▶ [Data to use]:
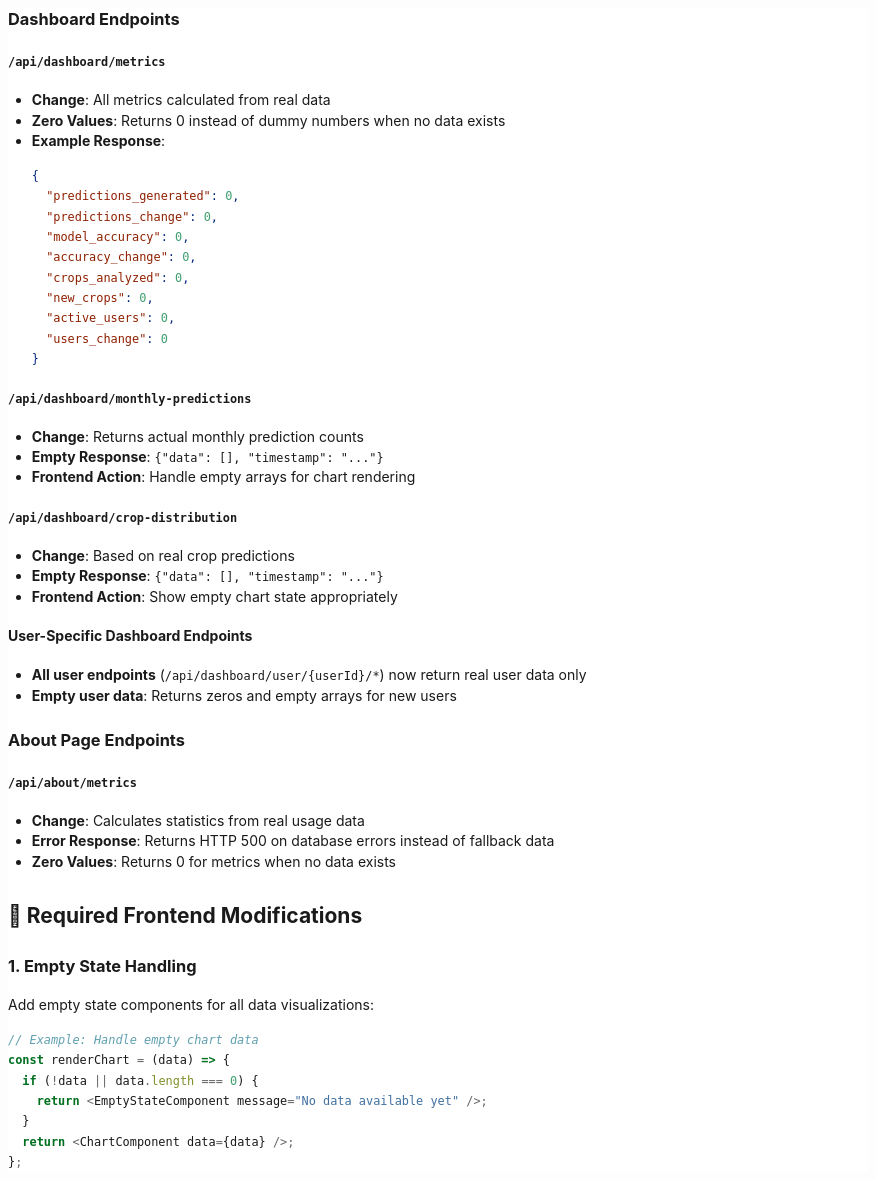 ### Dashboard Endpoints

#### `/api/dashboard/metrics`
- **Change**: All metrics calculated from real data
- **Zero Values**: Returns 0 instead of dummy numbers when no data exists
- **Example Response**: 
  ```json
  {
    "predictions_generated": 0,
    "predictions_change": 0,
    "model_accuracy": 0,
    "accuracy_change": 0,
    "crops_analyzed": 0,
    "new_crops": 0,
    "active_users": 0,
    "users_change": 0
  }
  ```

#### `/api/dashboard/monthly-predictions`
- **Change**: Returns actual monthly prediction counts
- **Empty Response**: `{"data": [], "timestamp": "..."}`
- **Frontend Action**: Handle empty arrays for chart rendering

#### `/api/dashboard/crop-distribution`
- **Change**: Based on real crop predictions
- **Empty Response**: `{"data": [], "timestamp": "..."}`
- **Frontend Action**: Show empty chart state appropriately

#### User-Specific Dashboard Endpoints
- **All user endpoints** (`/api/dashboard/user/{userId}/*`) now return real user data only
- **Empty user data**: Returns zeros and empty arrays for new users

### About Page Endpoints

#### `/api/about/metrics`
- **Change**: Calculates statistics from real usage data
- **Error Response**: Returns HTTP 500 on database errors instead of fallback data
- **Zero Values**: Returns 0 for metrics when no data exists

## 🔧 Required Frontend Modifications

### 1. Empty State Handling

Add empty state components for all data visualizations:

```javascript
// Example: Handle empty chart data
const renderChart = (data) => {
  if (!data || data.length === 0) {
    return <EmptyStateComponent message="No data available yet" />;
  }
  return <ChartComponent data={data} />;
};
```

▶ [Exercise requirements]: The entries above need to be transcribed exactly, with the images left out.

▶ [Output below]:
 ### Dashboard Endpoints

#### `/api/dashboard/metrics`
- **Change**: All metrics calculated from real data
- **Zero Values**: Returns 0 instead of dummy numbers when no data exists
- **Example Response**: 
  ```json
  {
    "predictions_generated": 0,
    "predictions_change": 0,
    "model_accuracy": 0,
    "accuracy_change": 0,
    "crops_analyzed": 0,
    "new_crops": 0,
    "active_users": 0,
    "users_change": 0
  }
  ```

#### `/api/dashboard/monthly-predictions`
- **Change**: Returns actual monthly prediction counts
- **Empty Response**: `{"data": [], "timestamp": "..."}`
- **Frontend Action**: Handle empty arrays for chart rendering

#### `/api/dashboard/crop-distribution`
- **Change**: Based on real crop predictions
- **Empty Response**: `{"data": [], "timestamp": "..."}`
- **Frontend Action**: Show empty chart state appropriately

#### User-Specific Dashboard Endpoints
- **All user endpoints** (`/api/dashboard/user/{userId}/*`) now return real user data only
- **Empty user data**: Returns zeros and empty arrays for new users

### About Page Endpoints

#### `/api/about/metrics`
- **Change**: Calculates statistics from real usage data
- **Error Response**: Returns HTTP 500 on database errors instead of fallback data
- **Zero Values**: Returns 0 for metrics when no data exists

## 🔧 Required Frontend Modifications

### 1. Empty State Handling

Add empty state components for all data visualizations:

```javascript
// Example: Handle empty chart data
const renderChart = (data) => {
  if (!data || data.length === 0) {
    return <EmptyStateComponent message="No data available yet" />;
  }
  return <ChartComponent data={data} />;
};
```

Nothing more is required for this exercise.